За чертой освещённого круга, Леон увидел фигуры, словно сошедшие с полотна "голубого периода" Пикассо, и на мгновение залюбовался точными, трагичными мазками, но потом очнулся - понял, что перед ним живые люди… В порыве раскаяния сделал шаг в их сторону, а замеченный, уже не сумел остановиться. За несколько мгновений он успел понять, что перед ним "русские", которые в последние месяцы прилетали тысячами и были похожи на одинаковых куколок, должно быть, очень разных бабочек... Перед ним была теперь такая куколка, казалось, не имеющая своего лица - это был живописный портрет: художественная метафора - материализованное впечатление ...

Лена взволновано смотрела на отделившегося от толпы красивого человека в большой белой кипе. От подошедшего веяло уверенностью и спокойствием. "Случилось", - задохнулась она, - "так должно было быть - их должны были принять... нельзя быть совсем ничьими", - и Леон с похолодевшим сердцем увидел на лице женщины ту самую улыбку - робкого счастья.

"Русские" приняли предложение с такой застенчивой готовностью и благодарностью, что сомнение, на миг выглянув, скрылось. Леон удовлетворённо подумал, что из этой компании возникнет в свой срок совсем недурная бабочка - у него намётанный глаз, и эти гости - к удачному году. По дороге он был оживлён, шутил на преувеличенном английском, с которым были знакомы эти люди.

Явление гостей дома восприняли с королевской терпимостью - как стук молотков Марселя на зорьке, как овечьи облака, сползающие с Вифлеема, или, как если бы Леон привёл белого верблюда под яркой попоной. Домик, окружённый оливами, был отдан подсознанию - для грез наяву, и обычно скупые на чувства взрослые играли в "Иерусалим", как дети, понимая, что это могут себе позволить только те, кто сумел построить жизнь в чётком осознании звуков, запахов и снов своего священного одиночества.

Леон окинул стол изумлённым взглядом - он был заставлен тарелками с муляжного вида блюдами, среди которых узнаваемо было только лукавое яблоко его Мишель. Все посмеивались, а Ли сияла, объясняя, что на днях получила зачёт по новогодней трапезе в зажиточном доме северно-африканской диаспоры второй половины последнего тысячелетия и, вот… - это восхитительно!
Круглоголовое дитя гамбургеров тайно священодействовало полтора дня, соперничая с Марселем в плодовитости, и возник прелестный "сюр": живописный и экзотичный, как сама еврейская судьба в колониальной Африке... Все, благодушно посмеиваясь, рассаживались вокруг, наперебой расспрашивая Ли, с какой стороны лучше подцепить это клетчатое желе, и, действительно ли, правда, что топлёный жир, полузасыпанный перцем, нужно продолжать топить в зелёном чае, и уверена ли она, что эта рыба действительно заснула...
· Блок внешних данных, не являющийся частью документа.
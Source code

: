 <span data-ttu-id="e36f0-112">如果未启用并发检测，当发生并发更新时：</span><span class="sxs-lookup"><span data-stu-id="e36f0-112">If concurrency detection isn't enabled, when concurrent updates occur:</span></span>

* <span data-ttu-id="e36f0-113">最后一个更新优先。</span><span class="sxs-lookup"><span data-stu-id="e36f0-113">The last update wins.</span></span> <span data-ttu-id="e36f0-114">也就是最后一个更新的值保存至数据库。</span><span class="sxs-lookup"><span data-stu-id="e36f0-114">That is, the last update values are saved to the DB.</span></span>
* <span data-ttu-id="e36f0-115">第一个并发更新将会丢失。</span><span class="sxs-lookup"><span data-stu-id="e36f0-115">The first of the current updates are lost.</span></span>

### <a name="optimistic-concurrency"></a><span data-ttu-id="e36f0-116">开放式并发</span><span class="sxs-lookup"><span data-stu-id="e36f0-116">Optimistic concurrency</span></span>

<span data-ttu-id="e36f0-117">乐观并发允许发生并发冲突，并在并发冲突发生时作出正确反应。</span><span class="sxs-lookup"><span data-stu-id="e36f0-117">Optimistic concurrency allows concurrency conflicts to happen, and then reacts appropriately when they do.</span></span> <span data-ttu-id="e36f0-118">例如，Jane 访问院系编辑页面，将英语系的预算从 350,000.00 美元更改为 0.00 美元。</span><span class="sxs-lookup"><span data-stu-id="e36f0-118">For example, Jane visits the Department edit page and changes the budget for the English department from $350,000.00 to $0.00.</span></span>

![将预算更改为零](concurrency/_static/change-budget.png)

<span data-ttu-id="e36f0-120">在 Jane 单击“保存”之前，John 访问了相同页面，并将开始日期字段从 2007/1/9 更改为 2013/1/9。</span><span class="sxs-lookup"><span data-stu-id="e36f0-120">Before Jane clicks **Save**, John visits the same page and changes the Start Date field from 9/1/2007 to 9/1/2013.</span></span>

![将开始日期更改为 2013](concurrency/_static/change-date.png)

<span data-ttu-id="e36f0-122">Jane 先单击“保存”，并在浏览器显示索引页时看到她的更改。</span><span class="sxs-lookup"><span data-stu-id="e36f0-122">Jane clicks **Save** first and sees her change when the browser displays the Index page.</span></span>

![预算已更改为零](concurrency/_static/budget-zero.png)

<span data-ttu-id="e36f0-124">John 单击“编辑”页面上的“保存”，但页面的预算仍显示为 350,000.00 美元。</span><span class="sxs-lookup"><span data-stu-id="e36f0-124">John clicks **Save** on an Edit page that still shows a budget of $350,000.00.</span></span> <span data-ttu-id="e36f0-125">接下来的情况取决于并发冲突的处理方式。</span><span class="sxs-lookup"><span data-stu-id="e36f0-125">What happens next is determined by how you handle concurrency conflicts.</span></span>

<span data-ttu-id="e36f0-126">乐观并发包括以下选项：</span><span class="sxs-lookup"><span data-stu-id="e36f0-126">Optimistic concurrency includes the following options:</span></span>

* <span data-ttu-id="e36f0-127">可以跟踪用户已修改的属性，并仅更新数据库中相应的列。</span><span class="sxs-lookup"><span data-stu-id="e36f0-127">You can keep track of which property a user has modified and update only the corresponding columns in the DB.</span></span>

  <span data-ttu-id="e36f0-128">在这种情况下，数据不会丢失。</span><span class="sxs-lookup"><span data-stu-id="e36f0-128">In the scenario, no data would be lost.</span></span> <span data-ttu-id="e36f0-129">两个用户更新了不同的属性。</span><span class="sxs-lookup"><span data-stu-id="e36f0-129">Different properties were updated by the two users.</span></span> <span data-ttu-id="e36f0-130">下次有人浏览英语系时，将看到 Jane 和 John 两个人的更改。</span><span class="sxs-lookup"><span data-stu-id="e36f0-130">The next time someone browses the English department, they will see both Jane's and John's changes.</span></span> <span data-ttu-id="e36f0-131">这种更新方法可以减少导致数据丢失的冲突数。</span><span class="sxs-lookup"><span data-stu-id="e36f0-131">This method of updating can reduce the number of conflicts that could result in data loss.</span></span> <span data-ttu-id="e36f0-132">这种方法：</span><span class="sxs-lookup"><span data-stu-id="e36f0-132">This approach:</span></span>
Лену с мужем посадили напротив их сыновей, и она глазами показала, чтобы они вели себя сдержанно, не жадничали с голодухи, и вообще... Все четверо чувствовали себя страшно неловко. Было видно, что хозяева - изумительно красивые и добрые израильтяне - любящая семья, и собрались они на свой праздник, из века в век храня семейную традицию… и, вот, были так великодушны... и, должно быть, это тоже милосердная традиция - приглашать к себе... путников... и, кто знает, может быть, помогут с работой...

Лене хотелось поблагодарить, объяснить, что они тоже хорошие и талантливые, всё понимают... просто переживают... "голубой период", но сказать об этом она не могла, и не могла сказать, что восхищена великолепием стола и мастерством хозяйки. Было неловко чувствовать, что собравшиеся прерывают весёлое журчание беседы с методичностью часового механизма, чтобы обратиться к гостям с порцией доброжелательства. Ли хозяйничала за столом и особенно усердствовала, колдуя над тарелками лениных мужчин. Лене даже показалось, что они единственные, кто пробует... сама она есть не могла - была слишком возбуждена, да и не хотелось, но ей почудилось недоумение в глазах мальчиков...

Леон уловил в глазах мальчиков усиливающееся недоумение и ответил невпопад, вызвав общий смех. Ему с детства было знакомо чувство "чужого карнавала", когда пробираешься проходными дворами к себе, уклоняясь от грубого, назойливого веселья, но теперь... это был его праздник, его затея, и когда, казалось, она удалась... мир треснул, как бумага на заклееной на зиму форточке, и в ярком сквозняке распахнутого квадрата Леон увидел пустой стул, казалось, уже исчезнувший из его жизни: он стоял увязнув ножками в мутном стекле, и вокруг была пустыня - она вытекала из распахнутых глаз женщины и заполняла собой вселенную.
Ли, его кареглазая Ли, умница и красавица Ли... была похожа на куклу Барби. Пошлость и фальшь всего происходящего обрушилась оглушительной пощёчиной, и Леон, ощутив боль, извинился с рассеянной улыбкой, и вышел в сад.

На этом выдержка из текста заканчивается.